MusicaNeo
- Website type: Music and social networking
- Headquarters: ‹ The template below (Comma-separated entries) is being considered for merging with Comma-separated list. See templates for discussion to help reach a consensus. ›
- Owner: LoadCD GmbH
- Website: MusicaNeo.com
- Registration: Required (to post/upload)
- Launched: October 2003
- Current status: site not available

= MusicaNeo =

MusicaNeo is a global online music platform for free publishing and sale of digital sheet music and performing licenses. The platform caters for all categories of music lovers – professional composers, arrangers, teachers, conductors, text authors, editors, as well as amateur musicians.

==Backgrounds==
The project was initiated and is maintained by Load.CD GmbH. This privately held company was founded by CEO Friedrich Kisters and has been operating since 2003. The main office is based in Kreuzlingen, Switzerland, but the project's team is international: it comprises music experts, content managers and programmers.

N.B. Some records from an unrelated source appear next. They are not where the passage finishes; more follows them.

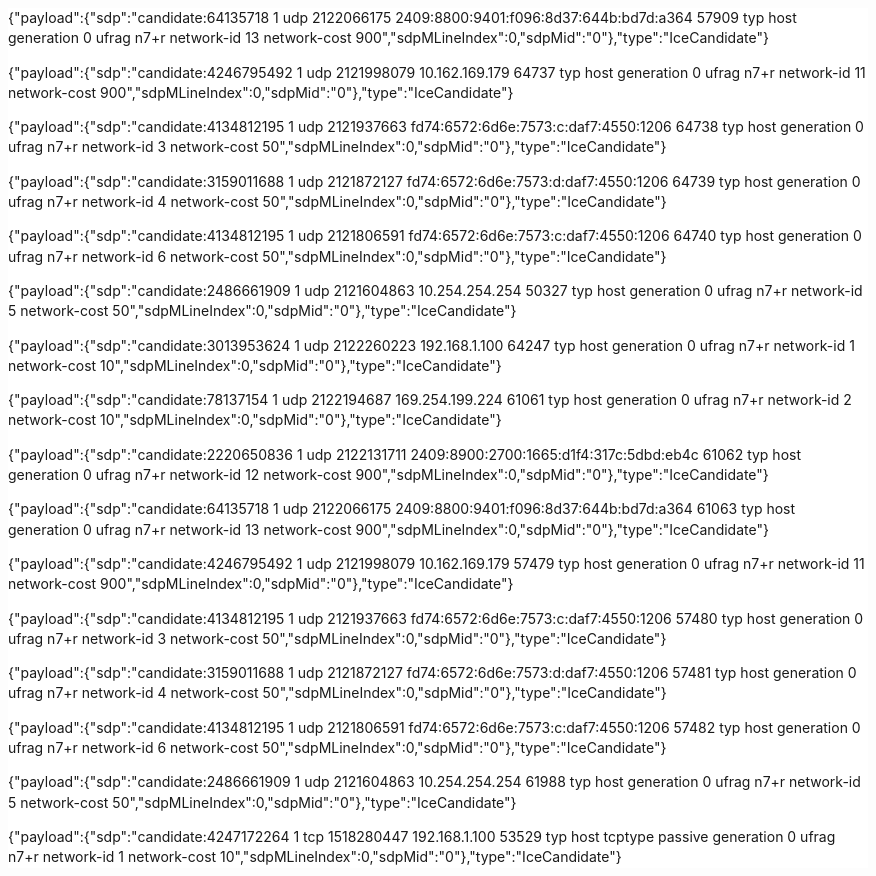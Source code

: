 {"payload":{"sdp":"candidate:64135718 1 udp 2122066175 2409:8800:9401:f096:8d37:644b:bd7d:a364 57909 typ host generation 0 ufrag n7+r network-id 13 network-cost 900","sdpMLineIndex":0,"sdpMid":"0"},"type":"IceCandidate"}

{"payload":{"sdp":"candidate:4246795492 1 udp 2121998079 10.162.169.179 64737 typ host generation 0 ufrag n7+r network-id 11 network-cost 900","sdpMLineIndex":0,"sdpMid":"0"},"type":"IceCandidate"}

{"payload":{"sdp":"candidate:4134812195 1 udp 2121937663 fd74:6572:6d6e:7573:c:daf7:4550:1206 64738 typ host generation 0 ufrag n7+r network-id 3 network-cost 50","sdpMLineIndex":0,"sdpMid":"0"},"type":"IceCandidate"}

{"payload":{"sdp":"candidate:3159011688 1 udp 2121872127 fd74:6572:6d6e:7573:d:daf7:4550:1206 64739 typ host generation 0 ufrag n7+r network-id 4 network-cost 50","sdpMLineIndex":0,"sdpMid":"0"},"type":"IceCandidate"}

{"payload":{"sdp":"candidate:4134812195 1 udp 2121806591 fd74:6572:6d6e:7573:c:daf7:4550:1206 64740 typ host generation 0 ufrag n7+r network-id 6 network-cost 50","sdpMLineIndex":0,"sdpMid":"0"},"type":"IceCandidate"}

{"payload":{"sdp":"candidate:2486661909 1 udp 2121604863 10.254.254.254 50327 typ host generation 0 ufrag n7+r network-id 5 network-cost 50","sdpMLineIndex":0,"sdpMid":"0"},"type":"IceCandidate"}

{"payload":{"sdp":"candidate:3013953624 1 udp 2122260223 192.168.1.100 64247 typ host generation 0 ufrag n7+r network-id 1 network-cost 10","sdpMLineIndex":0,"sdpMid":"0"},"type":"IceCandidate"}

{"payload":{"sdp":"candidate:78137154 1 udp 2122194687 169.254.199.224 61061 typ host generation 0 ufrag n7+r network-id 2 network-cost 10","sdpMLineIndex":0,"sdpMid":"0"},"type":"IceCandidate"}

{"payload":{"sdp":"candidate:2220650836 1 udp 2122131711 2409:8900:2700:1665:d1f4:317c:5dbd:eb4c 61062 typ host generation 0 ufrag n7+r network-id 12 network-cost 900","sdpMLineIndex":0,"sdpMid":"0"},"type":"IceCandidate"}

{"payload":{"sdp":"candidate:64135718 1 udp 2122066175 2409:8800:9401:f096:8d37:644b:bd7d:a364 61063 typ host generation 0 ufrag n7+r network-id 13 network-cost 900","sdpMLineIndex":0,"sdpMid":"0"},"type":"IceCandidate"}

{"payload":{"sdp":"candidate:4246795492 1 udp 2121998079 10.162.169.179 57479 typ host generation 0 ufrag n7+r network-id 11 network-cost 900","sdpMLineIndex":0,"sdpMid":"0"},"type":"IceCandidate"}

{"payload":{"sdp":"candidate:4134812195 1 udp 2121937663 fd74:6572:6d6e:7573:c:daf7:4550:1206 57480 typ host generation 0 ufrag n7+r network-id 3 network-cost 50","sdpMLineIndex":0,"sdpMid":"0"},"type":"IceCandidate"}

{"payload":{"sdp":"candidate:3159011688 1 udp 2121872127 fd74:6572:6d6e:7573:d:daf7:4550:1206 57481 typ host generation 0 ufrag n7+r network-id 4 network-cost 50","sdpMLineIndex":0,"sdpMid":"0"},"type":"IceCandidate"}

{"payload":{"sdp":"candidate:4134812195 1 udp 2121806591 fd74:6572:6d6e:7573:c:daf7:4550:1206 57482 typ host generation 0 ufrag n7+r network-id 6 network-cost 50","sdpMLineIndex":0,"sdpMid":"0"},"type":"IceCandidate"}

{"payload":{"sdp":"candidate:2486661909 1 udp 2121604863 10.254.254.254 61988 typ host generation 0 ufrag n7+r network-id 5 network-cost 50","sdpMLineIndex":0,"sdpMid":"0"},"type":"IceCandidate"}

{"payload":{"sdp":"candidate:4247172264 1 tcp 1518280447 192.168.1.100 53529 typ host tcptype passive generation 0 ufrag n7+r network-id 1 network-cost 10","sdpMLineIndex":0,"sdpMid":"0"},"type":"IceCandidate"}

Back in 2003, the project started under the name of Load.CD at a time when CDs were at peak. However, 2012 saw a complete rebranding of the platform, which, above substantial technical improvements, brought the change of name – MusicaNeo.

==Key features==
Currently, more than 500 individual sellers are offering over 160 000 individual scores through MusicaNeo service. Every registered user is provided with a free personal website with a unique address where they can present professional and personal information, add images, articles and news, select a site design to their liking. Users can also upload, publish and sell sheet music due to a store function, which is integrated in each personal website. Uploaders maintain the full control of their materials and author's rights, they set the prices for music works themselves and can track the whole procedure from score download to fee pay-off. The earned money can be collected via one of the four payment methods – PayPal, WebMoney, Bank account or Cheque. Due to the international character the platform is multilingual and supports four languages – English, German, Russian and Portuguese.

==Musician community==
MusicaNeo has established an active online community. Its members interact with each other in the site's Community section, with the help of site's tools, to exchange information, provide feedback, news, experience and share the site's content in popular social networks. Besides the Community section, the Music Jobs and Music Competitions features allow users to establish creative cooperation by posting job offers/vacancies and apply/post calls for various music contests currently being held worldwide.

==Contemporary Composers Index==
The CCI (Contemporary Composers Index) is a part of MusicaNeo project. It is a global online directory of contemporary composers that currently counts almost 15,000 entries of composers of all musical genres and styles worldwide. Each entry contains basic information about a composer, such as biographical data, origin, year of birth, occupation and music genre/genres he/she is working in. Entries are free of charge and are curated by composers themselves. CCI is an open index and can be extended by anyone. Users who would like to add a new composer to the list can fill in an inquiry form online.

==Ernst Levy collection==
In cooperation with the "Universitätsbibliothek Basel" (University Library of Basel, Switzerland) and Frank Ezra Levy (an acknowledged composer and cellist), MusicaNeo digitalized the works of his father – a Swiss piano prodigy and inventive composer Ernst Levy.

The entire collection – original scores and manuscripts – has been transferred into digital format and is now available for download at MusicaNeo. There are over 450 works in the catalogue.